What the exercise asks: Which lines of the listing hold the string "than"? Show each of them.

Data records:
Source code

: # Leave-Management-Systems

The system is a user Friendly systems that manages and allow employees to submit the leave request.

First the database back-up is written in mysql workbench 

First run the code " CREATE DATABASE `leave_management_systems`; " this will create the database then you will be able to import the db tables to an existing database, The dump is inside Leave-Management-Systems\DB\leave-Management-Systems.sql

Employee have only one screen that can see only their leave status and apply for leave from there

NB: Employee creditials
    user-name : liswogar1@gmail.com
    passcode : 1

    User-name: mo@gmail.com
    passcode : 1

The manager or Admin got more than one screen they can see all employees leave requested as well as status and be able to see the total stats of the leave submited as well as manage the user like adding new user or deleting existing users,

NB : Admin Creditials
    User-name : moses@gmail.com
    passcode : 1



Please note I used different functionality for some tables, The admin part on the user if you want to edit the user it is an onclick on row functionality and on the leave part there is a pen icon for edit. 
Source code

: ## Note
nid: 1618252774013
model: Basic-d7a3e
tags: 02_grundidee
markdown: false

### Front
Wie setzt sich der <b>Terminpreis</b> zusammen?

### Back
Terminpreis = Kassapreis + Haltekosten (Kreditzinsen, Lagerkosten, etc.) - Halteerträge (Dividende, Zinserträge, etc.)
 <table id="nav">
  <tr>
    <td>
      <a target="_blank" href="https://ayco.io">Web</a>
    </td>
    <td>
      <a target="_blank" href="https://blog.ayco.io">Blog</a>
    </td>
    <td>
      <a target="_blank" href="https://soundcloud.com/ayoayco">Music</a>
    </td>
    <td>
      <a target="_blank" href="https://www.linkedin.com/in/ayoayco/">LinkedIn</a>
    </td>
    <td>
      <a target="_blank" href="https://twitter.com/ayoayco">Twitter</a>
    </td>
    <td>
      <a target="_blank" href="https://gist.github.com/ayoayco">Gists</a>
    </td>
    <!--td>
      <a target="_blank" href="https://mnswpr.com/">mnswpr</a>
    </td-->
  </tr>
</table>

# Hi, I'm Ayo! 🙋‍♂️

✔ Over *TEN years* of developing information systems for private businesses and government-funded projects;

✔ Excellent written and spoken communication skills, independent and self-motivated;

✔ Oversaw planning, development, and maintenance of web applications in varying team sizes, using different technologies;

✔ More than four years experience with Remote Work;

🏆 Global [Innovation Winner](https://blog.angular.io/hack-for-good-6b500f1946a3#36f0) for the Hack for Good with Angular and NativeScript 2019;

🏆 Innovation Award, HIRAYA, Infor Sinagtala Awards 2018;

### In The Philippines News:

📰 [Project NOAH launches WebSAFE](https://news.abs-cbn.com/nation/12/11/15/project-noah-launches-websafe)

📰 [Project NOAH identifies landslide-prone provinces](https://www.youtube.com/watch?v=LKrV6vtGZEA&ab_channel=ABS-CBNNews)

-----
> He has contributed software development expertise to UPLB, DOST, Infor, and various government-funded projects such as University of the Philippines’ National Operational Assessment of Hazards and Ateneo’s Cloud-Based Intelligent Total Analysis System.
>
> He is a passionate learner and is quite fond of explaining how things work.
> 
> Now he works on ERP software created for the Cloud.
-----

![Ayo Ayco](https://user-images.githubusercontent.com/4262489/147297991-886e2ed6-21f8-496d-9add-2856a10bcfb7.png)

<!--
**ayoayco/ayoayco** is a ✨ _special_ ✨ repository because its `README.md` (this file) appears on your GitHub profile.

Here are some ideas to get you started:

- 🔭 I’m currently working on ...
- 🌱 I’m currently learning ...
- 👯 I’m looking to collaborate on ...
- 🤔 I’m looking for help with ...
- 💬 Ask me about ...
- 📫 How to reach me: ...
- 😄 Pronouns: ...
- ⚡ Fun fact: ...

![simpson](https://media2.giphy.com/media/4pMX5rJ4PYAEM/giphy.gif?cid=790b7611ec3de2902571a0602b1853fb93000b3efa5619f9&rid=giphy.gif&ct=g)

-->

Your solution:
The manager or Admin got more than one screen they can see all employees leave requested as well as status and be able to see the total stats of the leave submited as well as manage the user like adding new user or deleting existing users,
✔ More than four years experience with Remote Work;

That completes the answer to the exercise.